» Exercise description: Search the entries below for "Newtonov". Report each line where it occurs.

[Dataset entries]
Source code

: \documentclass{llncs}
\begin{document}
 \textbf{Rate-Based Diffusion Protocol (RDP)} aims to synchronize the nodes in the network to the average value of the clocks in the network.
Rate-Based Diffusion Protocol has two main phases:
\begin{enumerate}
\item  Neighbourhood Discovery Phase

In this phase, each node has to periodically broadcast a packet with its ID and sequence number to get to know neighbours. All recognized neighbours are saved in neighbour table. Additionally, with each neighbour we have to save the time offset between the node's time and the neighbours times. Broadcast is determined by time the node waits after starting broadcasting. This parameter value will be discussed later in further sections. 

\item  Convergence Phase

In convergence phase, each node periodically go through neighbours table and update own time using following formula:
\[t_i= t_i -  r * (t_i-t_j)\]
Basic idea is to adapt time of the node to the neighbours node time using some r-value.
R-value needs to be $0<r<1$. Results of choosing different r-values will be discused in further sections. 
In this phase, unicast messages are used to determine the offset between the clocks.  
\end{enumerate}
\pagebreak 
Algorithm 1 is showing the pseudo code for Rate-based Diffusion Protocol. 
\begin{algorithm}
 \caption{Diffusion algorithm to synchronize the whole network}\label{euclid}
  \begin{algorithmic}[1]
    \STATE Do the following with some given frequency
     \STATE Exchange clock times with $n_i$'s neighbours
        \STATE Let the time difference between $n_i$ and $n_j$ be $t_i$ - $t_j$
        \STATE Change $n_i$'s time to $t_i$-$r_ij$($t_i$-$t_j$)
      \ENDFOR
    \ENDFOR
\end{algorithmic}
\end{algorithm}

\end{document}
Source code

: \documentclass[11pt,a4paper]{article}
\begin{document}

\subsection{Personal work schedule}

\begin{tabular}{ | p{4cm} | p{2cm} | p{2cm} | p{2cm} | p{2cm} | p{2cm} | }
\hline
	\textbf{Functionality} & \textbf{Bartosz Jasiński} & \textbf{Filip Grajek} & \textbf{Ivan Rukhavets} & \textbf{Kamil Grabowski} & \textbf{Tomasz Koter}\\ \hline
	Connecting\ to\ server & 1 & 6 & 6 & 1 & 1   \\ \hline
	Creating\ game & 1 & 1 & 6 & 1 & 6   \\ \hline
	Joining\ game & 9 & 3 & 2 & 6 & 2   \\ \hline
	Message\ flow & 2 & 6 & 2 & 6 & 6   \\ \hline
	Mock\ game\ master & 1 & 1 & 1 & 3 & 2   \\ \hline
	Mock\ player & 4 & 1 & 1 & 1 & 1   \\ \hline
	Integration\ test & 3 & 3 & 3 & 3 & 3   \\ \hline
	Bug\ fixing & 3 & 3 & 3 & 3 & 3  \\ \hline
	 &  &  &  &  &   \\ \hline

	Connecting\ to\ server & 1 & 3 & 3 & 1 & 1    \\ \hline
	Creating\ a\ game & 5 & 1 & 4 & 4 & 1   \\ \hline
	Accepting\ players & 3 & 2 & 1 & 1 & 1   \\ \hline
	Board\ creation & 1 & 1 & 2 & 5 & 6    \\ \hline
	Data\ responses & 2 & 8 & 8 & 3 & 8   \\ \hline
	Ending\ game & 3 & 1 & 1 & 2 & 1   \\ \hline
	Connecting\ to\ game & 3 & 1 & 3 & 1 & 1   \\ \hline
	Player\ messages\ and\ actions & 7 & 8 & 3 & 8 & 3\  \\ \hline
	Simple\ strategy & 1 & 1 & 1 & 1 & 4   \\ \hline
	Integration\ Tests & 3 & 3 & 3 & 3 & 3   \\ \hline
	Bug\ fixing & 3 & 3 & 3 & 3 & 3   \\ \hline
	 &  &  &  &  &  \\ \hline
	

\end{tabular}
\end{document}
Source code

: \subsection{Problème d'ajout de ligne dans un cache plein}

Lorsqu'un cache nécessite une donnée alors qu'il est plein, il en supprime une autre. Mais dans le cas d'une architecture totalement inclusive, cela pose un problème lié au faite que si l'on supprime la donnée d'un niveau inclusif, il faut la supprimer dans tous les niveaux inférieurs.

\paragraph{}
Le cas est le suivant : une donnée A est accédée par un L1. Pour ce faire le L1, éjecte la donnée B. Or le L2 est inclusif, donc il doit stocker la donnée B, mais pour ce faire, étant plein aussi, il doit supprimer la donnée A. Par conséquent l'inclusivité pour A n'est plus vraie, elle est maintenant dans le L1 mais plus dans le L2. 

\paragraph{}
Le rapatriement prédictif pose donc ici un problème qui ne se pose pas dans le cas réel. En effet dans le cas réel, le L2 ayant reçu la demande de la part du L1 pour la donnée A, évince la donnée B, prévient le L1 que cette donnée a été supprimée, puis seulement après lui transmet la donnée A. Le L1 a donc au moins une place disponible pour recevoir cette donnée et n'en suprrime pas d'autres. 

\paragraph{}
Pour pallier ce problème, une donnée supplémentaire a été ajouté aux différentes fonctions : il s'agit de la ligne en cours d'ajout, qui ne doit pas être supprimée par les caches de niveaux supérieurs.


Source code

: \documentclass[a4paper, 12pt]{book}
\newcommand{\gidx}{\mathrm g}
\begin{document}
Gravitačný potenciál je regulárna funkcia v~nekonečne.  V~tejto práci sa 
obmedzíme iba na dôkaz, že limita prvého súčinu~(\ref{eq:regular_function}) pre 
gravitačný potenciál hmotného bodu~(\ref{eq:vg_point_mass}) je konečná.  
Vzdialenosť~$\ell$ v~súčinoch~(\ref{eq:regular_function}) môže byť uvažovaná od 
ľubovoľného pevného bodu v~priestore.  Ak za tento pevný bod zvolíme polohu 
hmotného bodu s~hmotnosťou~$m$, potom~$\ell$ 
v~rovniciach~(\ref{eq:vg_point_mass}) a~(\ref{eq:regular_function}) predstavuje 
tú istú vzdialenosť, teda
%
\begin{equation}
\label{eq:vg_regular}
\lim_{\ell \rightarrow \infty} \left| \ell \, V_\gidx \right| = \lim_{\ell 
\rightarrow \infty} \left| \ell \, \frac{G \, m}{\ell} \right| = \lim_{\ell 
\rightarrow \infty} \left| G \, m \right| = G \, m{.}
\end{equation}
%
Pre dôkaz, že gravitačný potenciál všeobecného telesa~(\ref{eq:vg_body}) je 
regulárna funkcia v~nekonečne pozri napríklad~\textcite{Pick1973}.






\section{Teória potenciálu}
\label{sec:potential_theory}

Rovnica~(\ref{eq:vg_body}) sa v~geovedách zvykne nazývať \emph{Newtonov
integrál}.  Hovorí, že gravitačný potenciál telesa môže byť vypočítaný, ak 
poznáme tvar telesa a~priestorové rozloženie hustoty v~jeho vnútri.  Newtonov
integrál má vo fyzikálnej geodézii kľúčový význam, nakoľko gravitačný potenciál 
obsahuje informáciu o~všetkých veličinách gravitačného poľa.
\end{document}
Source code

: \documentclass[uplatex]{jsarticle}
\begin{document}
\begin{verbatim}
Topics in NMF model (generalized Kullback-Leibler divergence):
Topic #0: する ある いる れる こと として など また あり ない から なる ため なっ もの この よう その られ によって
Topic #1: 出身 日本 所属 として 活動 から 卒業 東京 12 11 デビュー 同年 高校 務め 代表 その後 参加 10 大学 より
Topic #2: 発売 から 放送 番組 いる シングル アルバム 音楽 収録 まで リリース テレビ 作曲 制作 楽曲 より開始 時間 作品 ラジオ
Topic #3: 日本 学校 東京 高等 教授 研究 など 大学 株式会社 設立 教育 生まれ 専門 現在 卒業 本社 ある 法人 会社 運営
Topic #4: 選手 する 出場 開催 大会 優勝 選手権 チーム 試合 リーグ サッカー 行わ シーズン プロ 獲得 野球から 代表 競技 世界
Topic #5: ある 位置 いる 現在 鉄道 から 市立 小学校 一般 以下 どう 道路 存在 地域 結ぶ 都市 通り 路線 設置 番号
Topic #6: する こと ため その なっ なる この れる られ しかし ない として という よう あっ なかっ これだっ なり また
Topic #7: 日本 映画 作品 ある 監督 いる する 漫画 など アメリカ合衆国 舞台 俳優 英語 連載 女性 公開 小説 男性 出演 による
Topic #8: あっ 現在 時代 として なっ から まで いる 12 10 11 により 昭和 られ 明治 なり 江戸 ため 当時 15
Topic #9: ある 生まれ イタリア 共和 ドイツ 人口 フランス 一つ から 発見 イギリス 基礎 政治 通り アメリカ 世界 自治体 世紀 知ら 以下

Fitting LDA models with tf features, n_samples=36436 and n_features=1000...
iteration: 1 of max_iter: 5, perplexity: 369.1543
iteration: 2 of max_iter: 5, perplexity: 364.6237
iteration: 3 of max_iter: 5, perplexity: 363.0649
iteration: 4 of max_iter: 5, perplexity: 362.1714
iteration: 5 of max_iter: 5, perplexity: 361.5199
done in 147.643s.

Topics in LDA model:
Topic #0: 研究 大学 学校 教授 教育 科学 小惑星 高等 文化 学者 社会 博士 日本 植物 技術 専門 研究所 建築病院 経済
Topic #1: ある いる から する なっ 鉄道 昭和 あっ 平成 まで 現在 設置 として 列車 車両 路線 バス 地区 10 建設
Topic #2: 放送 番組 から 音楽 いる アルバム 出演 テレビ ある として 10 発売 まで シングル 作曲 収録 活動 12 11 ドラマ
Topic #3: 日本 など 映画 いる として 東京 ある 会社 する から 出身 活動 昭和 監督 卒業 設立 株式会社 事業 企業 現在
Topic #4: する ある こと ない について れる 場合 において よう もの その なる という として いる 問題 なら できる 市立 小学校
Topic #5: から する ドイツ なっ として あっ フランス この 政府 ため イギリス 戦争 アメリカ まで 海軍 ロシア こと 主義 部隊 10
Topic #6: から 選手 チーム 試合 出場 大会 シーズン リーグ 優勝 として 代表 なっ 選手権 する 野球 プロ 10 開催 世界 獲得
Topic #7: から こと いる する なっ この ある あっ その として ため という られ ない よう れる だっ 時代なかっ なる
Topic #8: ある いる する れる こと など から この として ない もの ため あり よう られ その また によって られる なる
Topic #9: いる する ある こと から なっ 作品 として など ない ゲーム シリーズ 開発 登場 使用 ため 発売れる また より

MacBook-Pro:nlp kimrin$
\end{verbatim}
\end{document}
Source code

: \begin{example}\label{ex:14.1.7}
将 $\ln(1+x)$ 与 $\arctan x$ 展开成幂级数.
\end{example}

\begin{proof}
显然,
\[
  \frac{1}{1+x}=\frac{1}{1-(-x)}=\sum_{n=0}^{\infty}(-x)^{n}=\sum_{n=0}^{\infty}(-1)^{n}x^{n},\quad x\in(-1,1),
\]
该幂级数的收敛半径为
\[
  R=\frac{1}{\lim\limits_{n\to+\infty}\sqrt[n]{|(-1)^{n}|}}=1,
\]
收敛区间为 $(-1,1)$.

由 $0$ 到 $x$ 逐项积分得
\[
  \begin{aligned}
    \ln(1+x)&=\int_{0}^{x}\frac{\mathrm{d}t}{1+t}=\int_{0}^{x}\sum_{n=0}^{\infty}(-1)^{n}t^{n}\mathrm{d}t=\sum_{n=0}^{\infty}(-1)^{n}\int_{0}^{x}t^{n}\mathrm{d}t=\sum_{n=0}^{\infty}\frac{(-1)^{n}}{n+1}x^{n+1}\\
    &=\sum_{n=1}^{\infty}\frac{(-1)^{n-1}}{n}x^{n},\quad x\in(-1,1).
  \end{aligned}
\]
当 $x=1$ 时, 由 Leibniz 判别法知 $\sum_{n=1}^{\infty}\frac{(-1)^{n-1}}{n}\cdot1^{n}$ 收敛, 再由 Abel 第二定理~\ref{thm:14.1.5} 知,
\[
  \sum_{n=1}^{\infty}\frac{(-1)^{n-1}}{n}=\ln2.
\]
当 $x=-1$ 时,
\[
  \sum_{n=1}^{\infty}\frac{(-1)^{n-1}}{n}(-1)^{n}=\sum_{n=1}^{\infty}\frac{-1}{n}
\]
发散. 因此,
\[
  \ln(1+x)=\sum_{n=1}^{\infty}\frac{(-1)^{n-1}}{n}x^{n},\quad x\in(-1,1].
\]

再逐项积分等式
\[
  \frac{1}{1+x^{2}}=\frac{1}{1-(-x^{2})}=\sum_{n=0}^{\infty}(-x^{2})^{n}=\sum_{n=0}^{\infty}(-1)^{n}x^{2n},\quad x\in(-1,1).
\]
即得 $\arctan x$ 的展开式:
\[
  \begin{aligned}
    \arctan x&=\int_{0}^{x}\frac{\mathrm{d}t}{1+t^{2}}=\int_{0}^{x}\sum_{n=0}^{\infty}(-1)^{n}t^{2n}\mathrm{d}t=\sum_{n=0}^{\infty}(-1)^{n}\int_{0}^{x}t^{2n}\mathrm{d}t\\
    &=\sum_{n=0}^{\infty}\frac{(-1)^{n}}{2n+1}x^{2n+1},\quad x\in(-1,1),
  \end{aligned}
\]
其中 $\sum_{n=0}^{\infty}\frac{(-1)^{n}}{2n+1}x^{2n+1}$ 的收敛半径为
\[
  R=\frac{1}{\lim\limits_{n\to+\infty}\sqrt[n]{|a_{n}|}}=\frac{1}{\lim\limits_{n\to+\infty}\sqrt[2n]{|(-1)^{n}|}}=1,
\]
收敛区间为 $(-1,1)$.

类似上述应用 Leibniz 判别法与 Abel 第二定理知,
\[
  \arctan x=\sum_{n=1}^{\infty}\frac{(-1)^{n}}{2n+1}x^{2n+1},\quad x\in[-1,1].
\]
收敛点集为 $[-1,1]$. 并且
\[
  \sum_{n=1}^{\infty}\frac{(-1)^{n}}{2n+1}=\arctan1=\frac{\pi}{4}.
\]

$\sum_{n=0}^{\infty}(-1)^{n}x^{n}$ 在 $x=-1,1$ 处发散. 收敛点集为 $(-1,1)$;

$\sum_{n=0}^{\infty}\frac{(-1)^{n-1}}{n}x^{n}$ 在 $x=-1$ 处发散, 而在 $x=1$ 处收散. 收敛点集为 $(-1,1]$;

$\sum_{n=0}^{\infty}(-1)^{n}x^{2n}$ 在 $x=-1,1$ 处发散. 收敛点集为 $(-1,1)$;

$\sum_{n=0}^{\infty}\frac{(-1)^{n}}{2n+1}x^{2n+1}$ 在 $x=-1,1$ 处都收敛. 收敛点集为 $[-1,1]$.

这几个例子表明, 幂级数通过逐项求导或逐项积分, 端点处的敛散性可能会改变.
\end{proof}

» Result of the exercise:
Rovnica~(\ref{eq:vg_body}) sa v~geovedách zvykne nazývať \emph{Newtonov
poznáme tvar telesa a~priestorové rozloženie hustoty v~jeho vnútri.  Newtonov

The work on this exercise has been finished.